CONTACTTRAFFICABOUT TOM VANDERBILTOTHER WRITING CONTACT ABOUT THE BOOK

Cogitive Dissonance

In Traffic I spend a fair amount of time talking about the “myth of multitasking,” and my basic riff on talking on a phone (doesn’t matter if it’s hands-free or not) and driving is that you’ll be doing one or the other — and perhaps both — less well. By how much depends on the driving and it depends on the conversation.

NPR took a novel approach to demonstrate the mechanics of distraction: Rather than looking at a driver, they asked a professional musician to play piano while being asked to do other things.

To wit:

“For over an hour, we tasked Frasch with playing a range of pieces, some he knew and some he had to sight-read. While he was playing, we asked him to multitask. Sometimes the additional work was simple. For instance, Frasch has no trouble talking about his childhood while playing a Bach minuet. But when the challenges took more brain power, it was tougher for Frasch to answer questions and play the piano at the same time.”

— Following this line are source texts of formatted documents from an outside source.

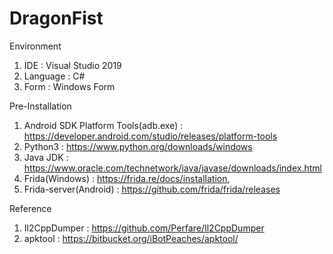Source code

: # DragonFist

Environment
1. IDE : Visual Studio 2019
2. Language : C#
3. Form : Windows Form

Pre-Installation
1. Android SDK Platform Tools(adb.exe) : https://developer.android.com/studio/releases/platform-tools
2. Python3 : https://www.python.org/downloads/windows
3. Java JDK : https://www.oracle.com/technetwork/java/javase/downloads/index.html
4. Frida(Windows) : https://frida.re/docs/installation, 
5. Frida-server(Android) : https://github.com/frida/frida/releases 

Reference
1. Il2CppDumper : https://github.com/Perfare/Il2CppDumper
2. apktool : https://bitbucket.org/iBotPeaches/apktool/
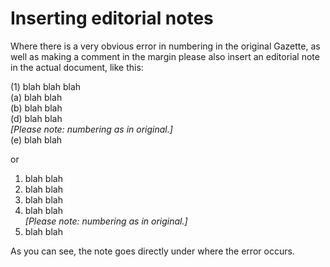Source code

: # Inserting editorial notes

Where there is a very obvious error in numbering in the original Gazette, as well as making a comment in the margin please also insert an editorial note in the actual document, like this:

\(1\) blah blah blah  
     \(a\) blah blah  
     \(b\) blah blah  
     \(d\) blah blah  
     _\[Please note: numbering as in original.\]_  
     \(e\) blah blah

or

1. blah blah  
2. blah blah  
3. blah blah  
3. blah blah  
_\[Please note: numbering as in original.\]_  
4. blah blah

As you can see,  the note goes directly under where the error occurs.



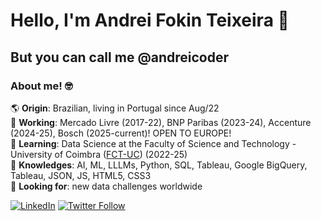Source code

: # Hello, I'm Andrei Fokin Teixeira 👋

## But you can call me @andreicoder

### About me! 🤓

🌎 **Origin**: Brazilian, living in Portugal since Aug/22<br />
💼 **Working**: Mercado Livre (2017-22), BNP Paribas (2023-24), Accenture (2024-25), Bosch (2025-current)! OPEN TO EUROPE! <br />
🧩 **Learning**: Data Science at the Faculty of Science and Technology - University of Coimbra ([FCT-UC](https://github.com/topics/fctuc)) (2022-25)<br />
🧠 **Knowledges**: AI, ML, LLLMs, Python, SQL, Tableau, Google BigQuery, Tableau, JSON, JS, HTML5, CSS3<br />
🔎 **Looking for**: new data challenges worldwide<br />

[![LinkedIn](https://img.shields.io/badge/-Andrei_Fokin_Teixeira-blue?style=flat&logo=linkedin&labelColor=blue)](https://www.linkedin.com/in/andrei-fokin-teixeira-9a0360a1/)
[![Twitter Follow](https://img.shields.io/twitter/follow/AFTDEI?style=social)](https://twitter.com/AFTDEI)
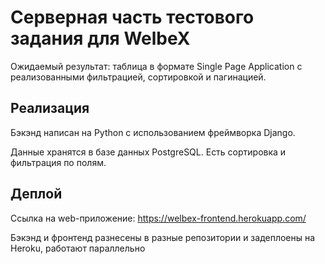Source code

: # Серверная часть тестового задания для WelbeX

Ожидаемый результат: таблица в формате Single Page Application с реализованными фильтрацией, сортировкой и пагинацией.  

## Реализация

Бэкэнд написан на Python с использованием фреймворка Django. 

Данные хранятся в базе данных PostgreSQL. Есть сортировка и фильтрация по полям.

## Деплой

Ссылка на web-приложение: https://welbex-frontend.herokuapp.com/  

Бэкэнд и фронтенд разнесены в разные репозитории и задеплоены на Heroku, 
работают параллельно

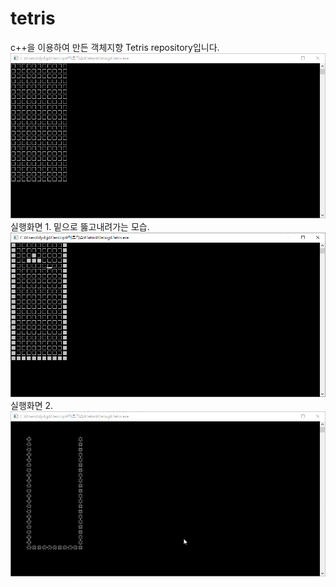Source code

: # tetris
c++을 이용하여 만든 객체지향 Tetris repository입니다.
![](/진행과정1/실행화면.gif)  
실행화면 1. 밑으로 뚫고내려가는 모습.
![](/진행과정1/실행화면2.gif)  
실행화면 2. 
![](/진행과정1/실행화면3.gif)  
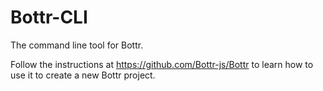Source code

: # Bottr-CLI

The command line tool for Bottr.

Follow the instructions at https://github.com/Bottr-js/Bottr to learn how to
use it to create a new Bottr project.
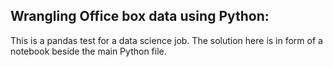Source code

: ## Wrangling Office box data using Python:

This is a pandas test for a data science job. The solution here is in form of a notebook beside the main Python file.

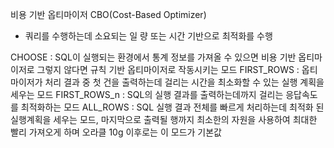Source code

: 비용 기반 옵티마이저 CBO(Cost-Based Optimizer)
- 쿼리를 수행하는데 소요되는 일 량 또는 시간 기반으로 최적화를 수행

CHOOSE : SQL이 실행되는 환경에서 통계 정보를 가져올 수 있으면 비용 기반 옵티마이저로 그렇지 않다면 규칙 기반 옵티마이저로 작동시키는 모드
FIRST_ROWS : 옵티마이저가 처리 결과 중 첫 건을 출력하는데 걸리는 시간을 최소화할 수 있는 실행 계획을 세우는 모드
FIRST_ROWS_n : SQL의 실행 결과를 출력하는데까지 걸리는 응답속도를 최적화하는 모드
ALL_ROWS : SQL 실행 결과 전체를 빠르게 처리하는데 최적화 된 실행계획을 세우는 모드, 마지막으로 출력될 행까지 최소한의 자원을 사용하여 최대한 빨리 가져오게 하며 오라클 10g 이후로는 이 모드가 기본값
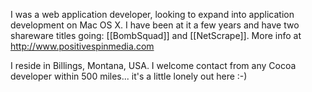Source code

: 

I was a web application developer, looking to expand into application development on Mac OS X.  I have been at it a few years and have two shareware titles going: [[BombSquad]] and [[NetScrape]].  More info at http://www.positivespinmedia.com

I reside in Billings, Montana, USA.  I welcome contact from any Cocoa developer within 500 miles... it's a little lonely out here :-)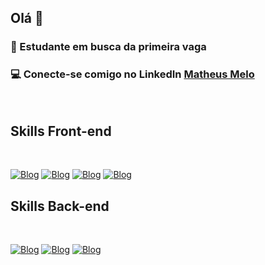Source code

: ## Olá 👋

### 🔭 Estudante em busca da primeira vaga
### 💻 Conecte-se comigo no LinkedIn [Matheus Melo](https://www.linkedin.com/in/matheus-melo-48014228a/)

<br />

## Skills Front-end

<br />

[![Blog](https://camo.githubusercontent.com/3356d10dd79f916a84ae5dba4c297fcc1a4b01bea6a2a46c7e7a7797c6a22d0f/68747470733a2f2f696d672e736869656c64732e696f2f62616467652f2d52656163742d3631444246423f7374796c653d666f722d7468652d6261646765266c6162656c436f6c6f723d626c61636b266c6f676f3d7265616374266c6f676f436f6c6f723d363144424642)]()
[![Blog](https://camo.githubusercontent.com/3c675da0ea72fd0d028fdfb84f87b1a959050f970bfc97781b227b3de1fee0aa/68747470733a2f2f696d672e736869656c64732e696f2f62616467652f547970657363726970742d3030376163633f7374796c653d666f722d7468652d6261646765266c6162656c436f6c6f723d626c61636b266c6f676f3d74797065736372697074266c6f676f436f6c6f723d303037616363)]()
[![Blog](https://camo.githubusercontent.com/ce6d598510de1a8ecf703ff8517155cecc610a4de25491ed71310105f8a1f12b/68747470733a2f2f696d672e736869656c64732e696f2f62616467652f4a6176617363726970742d4630444234463f7374796c653d666f722d7468652d6261646765266c6162656c436f6c6f723d626c61636b266c6f676f3d6a617661736372697074266c6f676f436f6c6f723d463044423446)]()
[![Blog](https://camo.githubusercontent.com/4035639fa9b5a59d0686daa6e2b37156b8e00f198814e38f3a44398159426bf9/68747470733a2f2f696d672e736869656c64732e696f2f62616467652f5461696c77696e645f4353532d3039323734393f7374796c653d666f722d7468652d6261646765266c6f676f3d7461696c77696e64637373266c6f676f436f6c6f723d303642364434266c6162656c436f6c6f723d303030303030)]()

## Skills Back-end

<br />

[![Blog](https://camo.githubusercontent.com/c7a15bdd1c5e9cc4c887fb654d79768d4944e53a94a92766a81312bfe72fdd14/68747470733a2f2f696d672e736869656c64732e696f2f62616467652f4e6f64656a732d3343383733413f7374796c653d666f722d7468652d6261646765266c6162656c436f6c6f723d626c61636b266c6f676f3d6e6f64652e6a73266c6f676f436f6c6f723d334338373341)]()
[![Blog](https://camo.githubusercontent.com/ce6d598510de1a8ecf703ff8517155cecc610a4de25491ed71310105f8a1f12b/68747470733a2f2f696d672e736869656c64732e696f2f62616467652f4a6176617363726970742d4630444234463f7374796c653d666f722d7468652d6261646765266c6162656c436f6c6f723d626c61636b266c6f676f3d6a617661736372697074266c6f676f436f6c6f723d463044423446)]()
[![Blog](https://camo.githubusercontent.com/4912b34d2a0c3d279f4abc1c39e75a2cdcbf874433796a72745dda64efb68df7/68747470733a2f2f696d672e736869656c64732e696f2f62616467652f457870726573732e6a732d3030303030303f7374796c653d666f722d7468652d6261646765266c6f676f3d65787072657373266c6f676f436f6c6f723d7768697465)]()
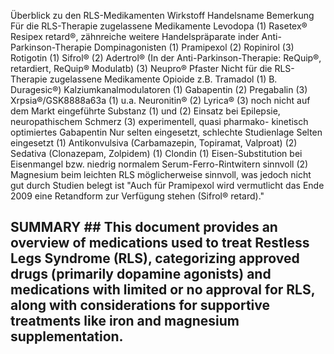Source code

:Überblick zu den RLS-Medikamenten
Wirkstoff
Handelsname
Bemerkung
Für die RLS-Therapie zugelassene Medikamente
Levodopa
(1) Rasetex® Resipex retard®,
zähnreiche weitere Handelspräparate
inder Anti-Parkinson-Therapie
Dompinagonisten
(1) Pramipexol
(2) Ropinirol
(3) Rotigotin
(1) Sifrol®
(2) Adertrol®
(In der Anti-Parkinson-Therapie:
ReQuip®, retardiert, ReQuip® Modulatb)
(3) Neupro® Pfaster
Nicht für die RLS-Therapie zugelassene Medikamente
Opioide
z.B. Tramadol
(1) B. Duragesic®)
Kalziumkanalmodulatoren
(1) Gabapentin
(2) Pregabalin
(3) Xrpsia®/GSK8888a63a
(1) u.a. Neuronitin®
(2) Lyrica®
(3) noch nicht auf dem Markt eingeführte
Substanz
(1) und (2) Einsatz bei Epilepsie,
neuropathischem Schmerz
(3) experimentell, quasi pharmako-
kinetisch optimiertes Gabapentin
Nur selten eingesetzt,
schlechte Studienlage
Selten eingesetzt
(1) Antikonvulsiva (Carbamazepin, Topiramat, Valproat)
(2) Sedativa (Clonazepam, Zolpidem)
(1) Clondin
(1) Eisen-Substitution bei Eisenmangel bzw.
niedrig normalem Serum-Ferro-Rintwitern
sinnvoll
(2) Magnesium beim leichten RLS möglicherweise sinnvoll, was jedoch nicht
gut durch Studien belegt ist
"Auch für Pramipexol wird vermutlicht das Ende 2009 eine Retandform
zur Verfügung stehen (Sifrol® retard)."
## SUMMARY ## This document provides an overview of medications used to treat Restless Legs Syndrome (RLS), categorizing approved drugs (primarily dopamine agonists) and medications with limited or no approval for RLS, along with considerations for supportive treatments like iron and magnesium supplementation.
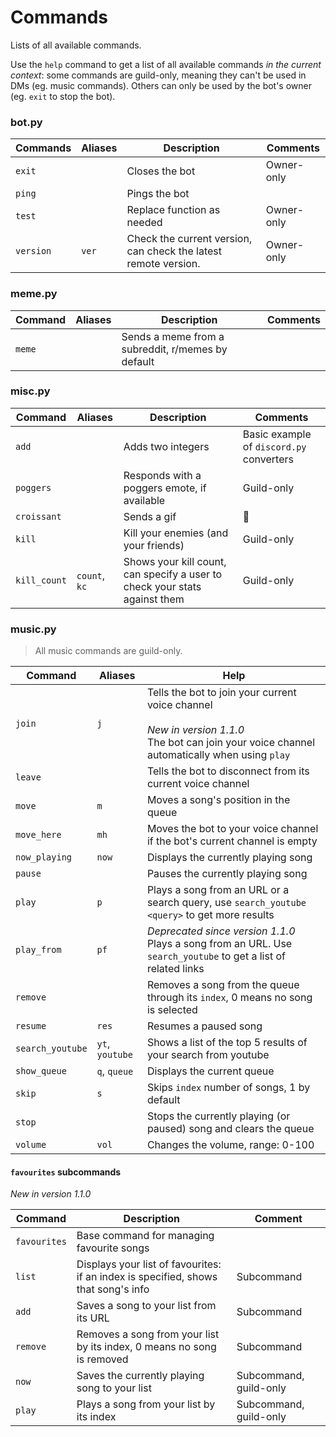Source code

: # Commands

Lists of all available commands.

Use the `help` command to get a list of all available commands *in the current context*: some commands are guild-only, meaning they can't be used in DMs (eg. music commands). Others can only be used by the bot's owner (eg. `exit` to stop the bot).

### bot.py

| Commands  | Aliases | Description                                                  | Comments   |
| --------- | ------- | ------------------------------------------------------------ | ---------- |
| `exit`    |         | Closes the bot                                               | Owner-only |
| `ping`    |         | Pings the bot                                                |            |
| `test`    |         | Replace function as needed                                   | Owner-only |
| `version` | `ver`   | Check the current version, can check the latest remote version. | Owner-only |

### meme.py

| Command | Aliases | Description                                       | Comments |
| ------- | ------- | ------------------------------------------------- | -------- |
| `meme`  |         | Sends a meme from a subreddit, r/memes by default |          |

### misc.py

| Command      | Aliases       | Description                                                  | Comments                                 |
| ------------ | ------------- | ------------------------------------------------------------ | ---------------------------------------- |
| `add`        |               | Adds two integers                                            | Basic example of `discord.py` converters |
| `poggers`    |               | Responds with a poggers emote, if available                  | Guild-only                               |
| `croissant`  |               | Sends a gif                                                  | 🥐                                        |
| `kill`       |               | Kill your enemies (and your friends)                         | Guild-only                               |
| `kill_count` | `count`, `kc` | Shows your kill count, can specify a user to check your stats against them | Guild-only                               |

### music.py

> All music commands are guild-only.

| Command          | Aliases         | Help                                                         |
| ---------------- | --------------- | ------------------------------------------------------------ |
| `join`           | `j`             | Tells the bot to join your current voice channel<br /><br />*New in version 1.1.0*<br />The bot can join your voice channel automatically when using `play` |
| `leave`          |                 | Tells the bot to disconnect from its current voice channel   |
| `move`           | `m`             | Moves a song's position in the queue                         |
| `move_here`      | `mh`            | Moves the bot to your voice channel if the bot's current channel is empty |
| `now_playing`    | `now`           | Displays the currently playing song                          |
| `pause`          |                 | Pauses the currently playing song                            |
| `play`           | `p`             | Plays a song from an URL or a search query, use `search_youtube <query>` to get more results |
| `play_from`      | `pf`            | *Deprecated since version 1.1.0*<br />Plays a song from an URL. Use `search_youtube` to get a list of related links |
| `remove`         |                 | Removes a song from the queue through its `index`, 0 means no song is selected |
| `resume`         | `res`           | Resumes a paused song                                        |
| `search_youtube` | `yt`, `youtube` | Shows a list of the top 5 results of your search from youtube |
| `show_queue`     | `q`, `queue`    | Displays the current queue                                   |
| `skip`           | `s`             | Skips `index` number of songs, 1 by default                  |
| `stop`           |                 | Stops the currently playing (or paused) song and clears the queue |
| `volume`         | `vol`           | Changes the volume, range: 0-100                             |

#### `favourites` subcommands

*New in version 1.1.0*

| Command      | Description                                                  | Comment                |
| ------------ | ------------------------------------------------------------ | ---------------------- |
| `favourites` | Base command for managing favourite songs                    |                        |
| `list`       | Displays your list of favourites: if an index is specified, shows that song's info | Subcommand             |
| `add`        | Saves a song to your list from its URL                       | Subcommand             |
| `remove`     | Removes a song from your list by its index, 0 means no song is removed | Subcommand             |
| `now`        | Saves the currently playing song to your list                | Subcommand, guild-only |
| `play`       | Plays a song from your list by its index                     | Subcommand, guild-only |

Is it just me or was he actually not even that smooth on this part?

It gets worse:

“So we took it up another notch. We gave Frasch a piece of music he’d never seen before, a fast-tempo number. While he was sight-reading, like a driver navigating an unfamiliar route through a big city, we asked him to do a math problem:

“What’s 73 minus 21?”

Frasch played on while he thought through the problem out loud. He hit a few wrong notes on the keyboard before coming up with the right answer: 52.

A multitasking driver might have hit something else. Just says the pianist, who was already working hard to follow the music, simply couldn’t handle something else that required real thinking.”

As one of the commenters notes, this guy is a professional, someone who’s practiced for countless hours. Imagine by contrast the “average” driver and the sheer range of novel events that can happen on the road.

(thanks to Peter Warnock)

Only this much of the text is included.